I beneficiari saranno l’ Ospedale di Lacor-Uganda (la maggiore realtà non a scopo di lucro dell’Africa equatoriale) e il Centro Caritas di Kenge (Congo) che supporta gli ospedali della  provincia (dove il referente è un dottore italiano).

Una volta costruita dai ragazzi la stampante 3D sarà donata ai due ospedali che saranno in grado di  produrre autonomamente protesi e pezzi di ricambio con un impatto significativo sulla vita dei  pazienti.

Il progetto risolve un doppio problema locale, quello delle protesi e della logistica.

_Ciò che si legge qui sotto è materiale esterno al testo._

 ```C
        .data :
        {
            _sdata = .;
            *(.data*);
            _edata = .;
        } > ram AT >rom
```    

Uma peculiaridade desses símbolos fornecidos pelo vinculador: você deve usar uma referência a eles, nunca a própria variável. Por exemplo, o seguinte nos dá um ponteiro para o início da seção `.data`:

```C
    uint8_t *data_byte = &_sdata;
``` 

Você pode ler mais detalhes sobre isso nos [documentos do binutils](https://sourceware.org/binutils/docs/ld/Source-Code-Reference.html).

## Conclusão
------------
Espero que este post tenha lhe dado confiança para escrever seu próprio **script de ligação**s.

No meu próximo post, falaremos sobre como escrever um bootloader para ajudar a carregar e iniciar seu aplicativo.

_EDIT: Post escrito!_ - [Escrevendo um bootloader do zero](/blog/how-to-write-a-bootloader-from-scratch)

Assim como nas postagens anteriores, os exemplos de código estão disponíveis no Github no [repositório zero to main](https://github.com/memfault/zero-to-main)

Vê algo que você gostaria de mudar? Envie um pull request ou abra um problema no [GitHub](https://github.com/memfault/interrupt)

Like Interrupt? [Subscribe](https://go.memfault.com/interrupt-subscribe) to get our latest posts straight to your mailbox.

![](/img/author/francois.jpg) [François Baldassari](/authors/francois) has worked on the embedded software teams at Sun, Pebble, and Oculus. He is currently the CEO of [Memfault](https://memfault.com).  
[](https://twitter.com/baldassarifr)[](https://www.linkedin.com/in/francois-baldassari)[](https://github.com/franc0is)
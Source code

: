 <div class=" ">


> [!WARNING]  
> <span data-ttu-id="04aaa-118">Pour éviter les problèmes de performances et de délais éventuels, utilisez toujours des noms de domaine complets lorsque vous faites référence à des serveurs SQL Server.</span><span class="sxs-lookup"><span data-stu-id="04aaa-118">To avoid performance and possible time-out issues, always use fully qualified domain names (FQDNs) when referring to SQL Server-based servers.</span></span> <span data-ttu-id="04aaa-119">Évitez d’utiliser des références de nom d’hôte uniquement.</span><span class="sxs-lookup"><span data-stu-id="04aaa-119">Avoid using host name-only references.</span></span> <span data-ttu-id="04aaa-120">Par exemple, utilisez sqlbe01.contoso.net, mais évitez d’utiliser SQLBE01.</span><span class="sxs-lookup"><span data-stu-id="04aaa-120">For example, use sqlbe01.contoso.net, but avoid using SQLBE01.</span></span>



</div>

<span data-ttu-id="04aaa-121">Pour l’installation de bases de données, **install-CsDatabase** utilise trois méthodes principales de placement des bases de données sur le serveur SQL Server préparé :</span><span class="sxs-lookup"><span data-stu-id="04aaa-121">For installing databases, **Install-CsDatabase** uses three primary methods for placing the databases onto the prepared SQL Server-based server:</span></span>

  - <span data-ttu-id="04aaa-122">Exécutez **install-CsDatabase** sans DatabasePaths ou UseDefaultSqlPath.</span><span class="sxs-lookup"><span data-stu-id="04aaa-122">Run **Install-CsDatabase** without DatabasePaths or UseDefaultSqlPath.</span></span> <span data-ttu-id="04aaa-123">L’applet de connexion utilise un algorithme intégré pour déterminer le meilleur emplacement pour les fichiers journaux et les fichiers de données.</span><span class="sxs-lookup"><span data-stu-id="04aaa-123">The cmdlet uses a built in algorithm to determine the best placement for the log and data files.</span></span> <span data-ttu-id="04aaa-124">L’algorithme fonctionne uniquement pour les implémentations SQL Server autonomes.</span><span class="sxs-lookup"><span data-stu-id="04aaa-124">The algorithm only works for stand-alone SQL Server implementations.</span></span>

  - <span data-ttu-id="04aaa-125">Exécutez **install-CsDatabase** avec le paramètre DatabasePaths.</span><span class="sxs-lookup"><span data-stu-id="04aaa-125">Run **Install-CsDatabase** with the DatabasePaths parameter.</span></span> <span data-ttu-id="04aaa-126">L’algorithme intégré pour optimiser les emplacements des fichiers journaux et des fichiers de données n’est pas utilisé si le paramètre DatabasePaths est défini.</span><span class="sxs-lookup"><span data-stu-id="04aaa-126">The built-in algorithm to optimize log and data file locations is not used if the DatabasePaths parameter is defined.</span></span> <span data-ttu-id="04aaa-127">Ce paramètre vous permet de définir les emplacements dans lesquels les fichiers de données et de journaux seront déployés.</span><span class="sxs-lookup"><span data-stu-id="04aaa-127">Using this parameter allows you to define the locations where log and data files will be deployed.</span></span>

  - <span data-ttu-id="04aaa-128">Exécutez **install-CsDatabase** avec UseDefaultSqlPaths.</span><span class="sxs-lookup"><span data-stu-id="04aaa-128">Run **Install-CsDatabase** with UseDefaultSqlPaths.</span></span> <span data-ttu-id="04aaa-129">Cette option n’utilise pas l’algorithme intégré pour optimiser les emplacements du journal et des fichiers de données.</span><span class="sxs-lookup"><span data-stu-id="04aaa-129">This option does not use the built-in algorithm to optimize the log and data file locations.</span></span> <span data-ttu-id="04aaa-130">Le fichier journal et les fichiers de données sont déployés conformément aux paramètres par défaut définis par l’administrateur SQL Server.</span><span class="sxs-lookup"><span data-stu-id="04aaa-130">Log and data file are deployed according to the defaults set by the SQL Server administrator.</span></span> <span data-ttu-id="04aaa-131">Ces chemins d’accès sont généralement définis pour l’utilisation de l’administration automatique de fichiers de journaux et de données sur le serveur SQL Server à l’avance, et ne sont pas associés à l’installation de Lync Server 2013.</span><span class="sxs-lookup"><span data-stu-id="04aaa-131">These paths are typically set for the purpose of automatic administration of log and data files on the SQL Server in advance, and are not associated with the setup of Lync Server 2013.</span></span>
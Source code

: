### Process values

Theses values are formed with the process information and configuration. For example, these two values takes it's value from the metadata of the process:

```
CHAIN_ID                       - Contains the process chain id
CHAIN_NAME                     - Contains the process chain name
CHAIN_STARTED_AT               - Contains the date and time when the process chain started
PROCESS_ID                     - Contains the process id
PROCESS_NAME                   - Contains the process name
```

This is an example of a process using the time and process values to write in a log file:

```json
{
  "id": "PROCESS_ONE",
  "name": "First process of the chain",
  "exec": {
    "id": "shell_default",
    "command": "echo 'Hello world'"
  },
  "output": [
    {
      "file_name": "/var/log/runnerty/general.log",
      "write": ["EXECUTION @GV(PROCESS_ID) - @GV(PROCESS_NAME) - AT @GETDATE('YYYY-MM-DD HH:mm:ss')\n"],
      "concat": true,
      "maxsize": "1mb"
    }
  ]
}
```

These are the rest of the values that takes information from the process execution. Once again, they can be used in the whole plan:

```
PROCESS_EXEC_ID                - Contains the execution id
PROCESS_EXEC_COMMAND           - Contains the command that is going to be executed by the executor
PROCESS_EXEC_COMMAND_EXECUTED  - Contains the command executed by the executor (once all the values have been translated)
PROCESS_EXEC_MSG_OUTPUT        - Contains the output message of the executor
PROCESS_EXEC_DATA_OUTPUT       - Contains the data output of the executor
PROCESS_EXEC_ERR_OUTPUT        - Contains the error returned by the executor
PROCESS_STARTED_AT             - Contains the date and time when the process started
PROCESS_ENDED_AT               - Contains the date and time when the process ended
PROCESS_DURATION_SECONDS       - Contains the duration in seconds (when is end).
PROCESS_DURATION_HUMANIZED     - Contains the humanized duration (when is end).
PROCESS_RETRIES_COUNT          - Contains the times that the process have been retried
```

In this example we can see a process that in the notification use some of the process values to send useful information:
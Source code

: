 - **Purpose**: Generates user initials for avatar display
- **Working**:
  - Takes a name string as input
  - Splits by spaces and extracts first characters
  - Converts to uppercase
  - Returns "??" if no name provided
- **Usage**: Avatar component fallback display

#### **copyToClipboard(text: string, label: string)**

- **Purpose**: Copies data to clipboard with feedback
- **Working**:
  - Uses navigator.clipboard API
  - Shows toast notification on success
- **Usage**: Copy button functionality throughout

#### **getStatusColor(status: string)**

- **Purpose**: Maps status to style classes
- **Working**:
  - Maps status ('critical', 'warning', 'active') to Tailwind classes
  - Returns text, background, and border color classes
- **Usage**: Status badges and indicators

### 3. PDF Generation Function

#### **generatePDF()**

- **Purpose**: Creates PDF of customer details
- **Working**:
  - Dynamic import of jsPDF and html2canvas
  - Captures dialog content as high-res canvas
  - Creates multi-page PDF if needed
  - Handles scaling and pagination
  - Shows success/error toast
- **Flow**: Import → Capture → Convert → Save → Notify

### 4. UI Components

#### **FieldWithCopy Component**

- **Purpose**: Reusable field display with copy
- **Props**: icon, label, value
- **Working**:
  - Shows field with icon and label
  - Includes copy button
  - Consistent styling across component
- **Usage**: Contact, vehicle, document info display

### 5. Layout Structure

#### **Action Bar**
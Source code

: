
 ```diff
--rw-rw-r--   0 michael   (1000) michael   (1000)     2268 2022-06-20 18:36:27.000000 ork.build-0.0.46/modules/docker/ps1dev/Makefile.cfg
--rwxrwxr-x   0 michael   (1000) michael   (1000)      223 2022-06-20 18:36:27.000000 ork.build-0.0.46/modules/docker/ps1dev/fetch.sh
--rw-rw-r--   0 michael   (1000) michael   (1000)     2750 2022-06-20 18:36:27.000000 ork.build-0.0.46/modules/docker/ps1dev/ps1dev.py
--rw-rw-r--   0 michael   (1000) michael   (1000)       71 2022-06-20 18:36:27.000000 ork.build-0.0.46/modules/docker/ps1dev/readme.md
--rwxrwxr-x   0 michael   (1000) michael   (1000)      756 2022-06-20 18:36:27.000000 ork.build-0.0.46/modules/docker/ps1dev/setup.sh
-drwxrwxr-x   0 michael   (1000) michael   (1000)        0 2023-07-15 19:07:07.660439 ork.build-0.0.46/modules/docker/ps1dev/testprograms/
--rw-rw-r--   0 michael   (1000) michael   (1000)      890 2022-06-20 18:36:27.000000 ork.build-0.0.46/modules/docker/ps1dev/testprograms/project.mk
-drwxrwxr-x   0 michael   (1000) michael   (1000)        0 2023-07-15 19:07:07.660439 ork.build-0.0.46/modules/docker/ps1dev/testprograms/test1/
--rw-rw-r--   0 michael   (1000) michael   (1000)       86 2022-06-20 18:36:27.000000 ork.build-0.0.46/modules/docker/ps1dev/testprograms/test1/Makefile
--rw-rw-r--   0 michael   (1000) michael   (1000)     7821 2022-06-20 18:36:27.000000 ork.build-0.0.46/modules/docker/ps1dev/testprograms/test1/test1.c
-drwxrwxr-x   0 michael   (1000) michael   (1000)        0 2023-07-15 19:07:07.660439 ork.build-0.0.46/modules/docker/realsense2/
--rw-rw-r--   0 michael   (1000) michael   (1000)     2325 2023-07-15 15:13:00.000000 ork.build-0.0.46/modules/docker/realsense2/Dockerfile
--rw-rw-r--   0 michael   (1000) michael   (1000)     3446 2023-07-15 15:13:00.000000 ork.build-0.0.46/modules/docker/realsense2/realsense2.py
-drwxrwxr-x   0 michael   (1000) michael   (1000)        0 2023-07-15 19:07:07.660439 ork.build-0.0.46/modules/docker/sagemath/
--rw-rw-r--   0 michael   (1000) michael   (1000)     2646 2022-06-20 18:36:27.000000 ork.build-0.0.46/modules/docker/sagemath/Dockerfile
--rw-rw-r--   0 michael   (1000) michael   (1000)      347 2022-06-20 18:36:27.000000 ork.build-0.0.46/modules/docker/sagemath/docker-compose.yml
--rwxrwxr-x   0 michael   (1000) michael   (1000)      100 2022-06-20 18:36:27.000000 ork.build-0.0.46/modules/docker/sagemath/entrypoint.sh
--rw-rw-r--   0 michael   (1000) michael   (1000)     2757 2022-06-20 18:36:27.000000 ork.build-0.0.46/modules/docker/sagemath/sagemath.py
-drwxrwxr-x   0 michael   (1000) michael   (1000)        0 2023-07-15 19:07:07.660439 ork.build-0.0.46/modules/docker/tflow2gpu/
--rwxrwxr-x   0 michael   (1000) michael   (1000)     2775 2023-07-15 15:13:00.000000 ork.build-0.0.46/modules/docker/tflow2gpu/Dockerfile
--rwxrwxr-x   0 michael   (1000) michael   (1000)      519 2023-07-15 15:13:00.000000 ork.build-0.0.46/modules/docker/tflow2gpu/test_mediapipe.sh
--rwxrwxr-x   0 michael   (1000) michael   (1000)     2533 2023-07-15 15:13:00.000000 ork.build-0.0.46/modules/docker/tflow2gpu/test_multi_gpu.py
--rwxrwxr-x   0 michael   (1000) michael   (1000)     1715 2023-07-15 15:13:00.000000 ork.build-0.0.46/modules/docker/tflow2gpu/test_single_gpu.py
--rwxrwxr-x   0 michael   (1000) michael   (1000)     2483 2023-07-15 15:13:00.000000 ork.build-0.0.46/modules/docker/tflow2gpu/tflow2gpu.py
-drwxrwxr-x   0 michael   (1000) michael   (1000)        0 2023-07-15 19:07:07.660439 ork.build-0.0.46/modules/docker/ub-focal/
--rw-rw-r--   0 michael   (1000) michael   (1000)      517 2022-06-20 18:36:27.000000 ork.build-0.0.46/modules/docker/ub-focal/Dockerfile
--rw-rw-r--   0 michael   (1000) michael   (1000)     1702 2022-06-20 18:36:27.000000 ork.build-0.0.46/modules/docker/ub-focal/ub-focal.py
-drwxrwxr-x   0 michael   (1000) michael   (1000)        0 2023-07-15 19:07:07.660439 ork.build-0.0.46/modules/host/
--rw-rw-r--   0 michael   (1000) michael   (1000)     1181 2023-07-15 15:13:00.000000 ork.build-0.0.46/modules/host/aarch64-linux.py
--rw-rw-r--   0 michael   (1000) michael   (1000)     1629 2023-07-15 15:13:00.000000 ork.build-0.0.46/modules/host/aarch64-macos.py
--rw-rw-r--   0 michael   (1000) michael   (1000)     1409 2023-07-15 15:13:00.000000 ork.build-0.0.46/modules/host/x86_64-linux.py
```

Si calcola che in Africa 24 milioni di persone nella aree disagiate hanno bisogno di protesi (più di 200.00 bambini in Uganda).  Solo il 2% riceve un aiuto  a causa dei costi proibitivi e della mancanza di tecnici ortopedici  (fonte Organizzazione Mondiale della Sanità). I bambini  hanno bisogno di nuove protesi ogni sei mesi.  In molti Paesi africani,  occorrono anni di risparmi per avere una protesi. I bambini  senza arti vengono spesso allontanati dalle famiglie e in certi casi addirittura bruciati, perché ritenuti  impuri. In Uganda è stato dimostrato  che,  con le stampanti 3D, è possibile creare protesi ad un costo inferiore ai 10$  (rispetto ai 300$ attuali ).

Con le stampanti 3D il tempo di produzione si riduce dai 6 giorni a 6 ore aumentando la capacità di lavoro dei pochi tecnici ortopedici disponibili nelle aree disagiate.

Secondo l’ONU, l’invio di materiali in aree disagiate è diventato critico per tempi, costi e rischi. Il trasporto dall’aeroporto all’ospedale in di Lacor in Uganda, per esempio, costa quanto lo stipendio di una infermiera per 7 mesi. La mancanza frequente di pezzi di ricambio negli ospedali africani “di frontiera” riduce la efficienza della risposta sanitaria con un  impatto sulla vita delle persone.

Il budget del progetto è di 22.800 euro. È stata recentemente lanciata una campagna di crowfunding sul principale sito italiano (EPPELA) raccogliendo nella prima settimana poco meno di 10.000 euro. Il progetto, promosso da Giuliano Zorloni  insieme a 15 Studenti dell’Istituto Massimo, alcuni professori e diversi professionisti ha visto anche la partecipazione di nostro amico Giovanni Tufani.  Il progetto, ha inoltre ottenuto l’avallo di PayPoste Crowd che verserà 5000 euro al raggiungimento di metà della cifra complessiva.